Excerpted records →
=== Begin Enclosure ===
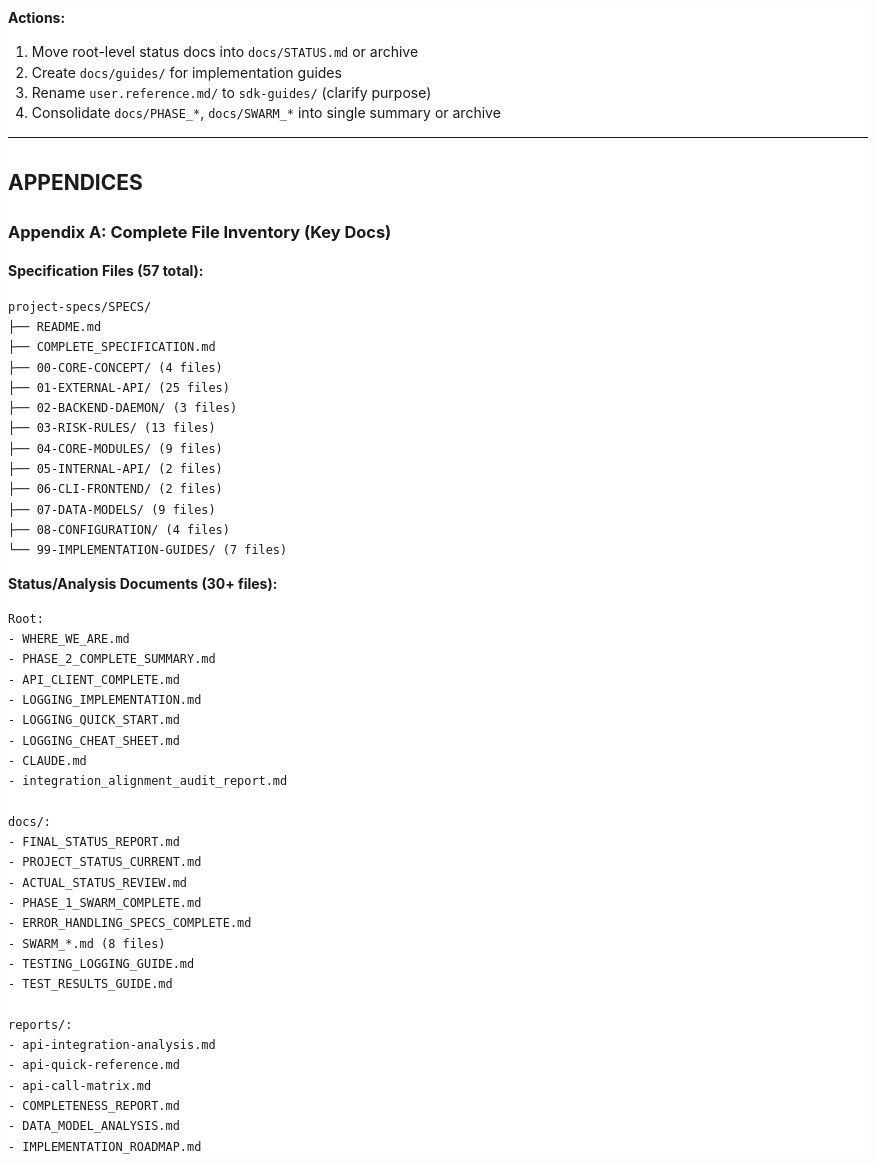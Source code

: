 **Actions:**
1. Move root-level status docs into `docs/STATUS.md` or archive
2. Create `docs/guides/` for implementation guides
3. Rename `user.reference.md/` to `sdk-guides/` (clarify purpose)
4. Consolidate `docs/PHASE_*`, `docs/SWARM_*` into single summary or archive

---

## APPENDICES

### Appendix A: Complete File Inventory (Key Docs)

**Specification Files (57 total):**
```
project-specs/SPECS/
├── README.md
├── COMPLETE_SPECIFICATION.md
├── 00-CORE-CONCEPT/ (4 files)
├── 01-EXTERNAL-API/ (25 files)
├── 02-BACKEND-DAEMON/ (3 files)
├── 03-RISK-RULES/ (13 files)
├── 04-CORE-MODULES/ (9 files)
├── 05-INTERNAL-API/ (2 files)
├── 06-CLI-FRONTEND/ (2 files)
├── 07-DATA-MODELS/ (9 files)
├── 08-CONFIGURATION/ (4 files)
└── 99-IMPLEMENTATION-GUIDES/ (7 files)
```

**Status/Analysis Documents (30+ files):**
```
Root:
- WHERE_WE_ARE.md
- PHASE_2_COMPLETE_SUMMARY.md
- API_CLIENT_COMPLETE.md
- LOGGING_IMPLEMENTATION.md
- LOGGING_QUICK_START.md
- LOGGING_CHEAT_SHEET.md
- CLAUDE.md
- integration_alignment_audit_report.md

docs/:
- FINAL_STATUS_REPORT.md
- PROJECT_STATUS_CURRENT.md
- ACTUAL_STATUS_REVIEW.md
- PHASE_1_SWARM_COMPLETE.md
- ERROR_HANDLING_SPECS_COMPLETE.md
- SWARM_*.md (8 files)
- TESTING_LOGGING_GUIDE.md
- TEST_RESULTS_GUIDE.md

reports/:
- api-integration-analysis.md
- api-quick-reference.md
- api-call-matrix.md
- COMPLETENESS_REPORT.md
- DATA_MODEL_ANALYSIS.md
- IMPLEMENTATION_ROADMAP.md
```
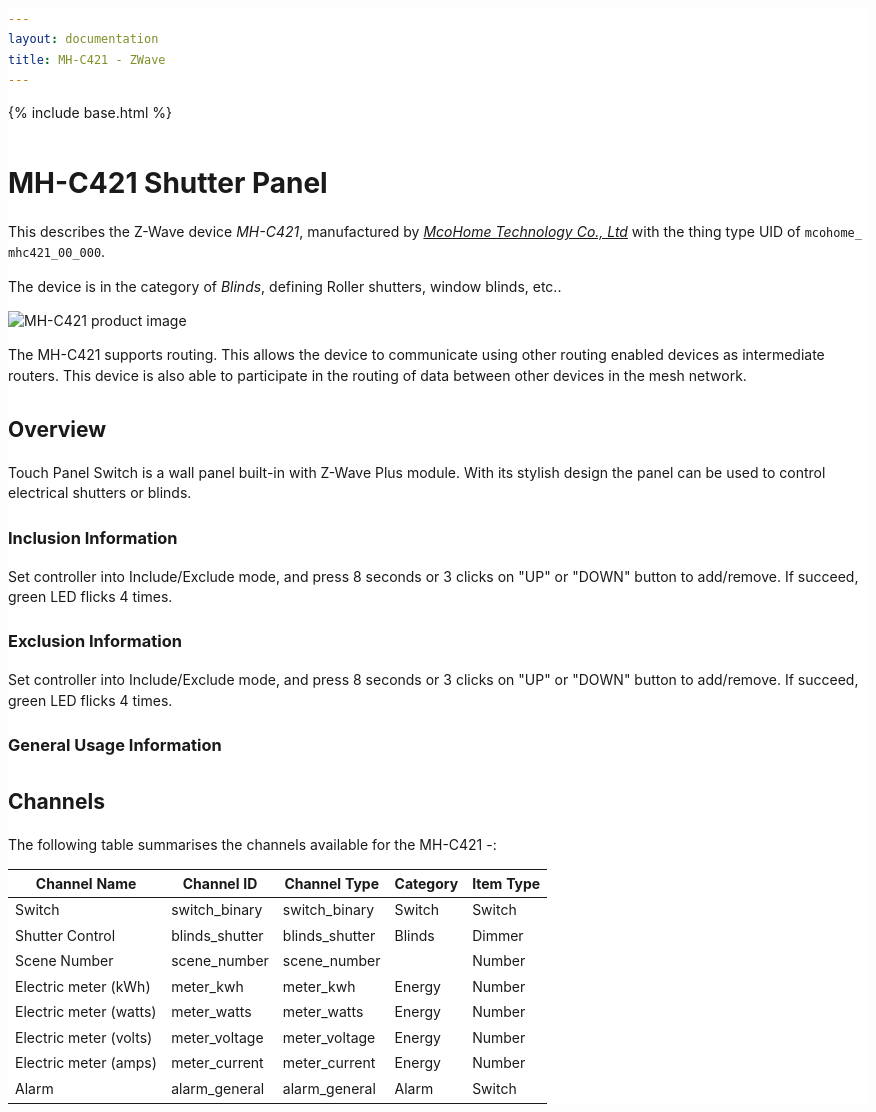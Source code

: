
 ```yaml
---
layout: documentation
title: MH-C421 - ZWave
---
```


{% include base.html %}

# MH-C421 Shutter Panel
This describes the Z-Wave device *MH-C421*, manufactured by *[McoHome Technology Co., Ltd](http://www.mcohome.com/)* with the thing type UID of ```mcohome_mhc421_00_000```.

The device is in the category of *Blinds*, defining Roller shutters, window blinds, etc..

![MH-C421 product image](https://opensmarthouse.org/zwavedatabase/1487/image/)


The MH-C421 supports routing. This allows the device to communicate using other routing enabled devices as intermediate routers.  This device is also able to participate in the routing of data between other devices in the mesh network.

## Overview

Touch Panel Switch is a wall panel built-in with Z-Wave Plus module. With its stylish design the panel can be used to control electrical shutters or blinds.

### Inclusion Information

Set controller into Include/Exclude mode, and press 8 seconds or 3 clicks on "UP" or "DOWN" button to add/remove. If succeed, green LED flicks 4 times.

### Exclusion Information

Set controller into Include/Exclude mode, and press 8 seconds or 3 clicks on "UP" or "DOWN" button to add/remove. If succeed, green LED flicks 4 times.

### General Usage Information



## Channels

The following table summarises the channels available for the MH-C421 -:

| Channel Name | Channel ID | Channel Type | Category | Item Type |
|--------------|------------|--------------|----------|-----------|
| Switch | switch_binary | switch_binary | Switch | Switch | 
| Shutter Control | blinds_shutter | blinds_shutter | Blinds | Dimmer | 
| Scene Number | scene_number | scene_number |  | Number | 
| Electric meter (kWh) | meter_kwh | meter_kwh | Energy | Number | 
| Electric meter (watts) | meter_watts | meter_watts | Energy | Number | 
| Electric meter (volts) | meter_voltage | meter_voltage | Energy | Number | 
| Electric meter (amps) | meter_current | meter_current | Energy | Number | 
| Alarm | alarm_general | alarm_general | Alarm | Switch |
=== End Enclosure ===
Exercise description →
Wherever the word "Information" appears in the listing above, copy that line.

Answer to the exercise →
### Inclusion Information
### Exclusion Information
### General Usage Information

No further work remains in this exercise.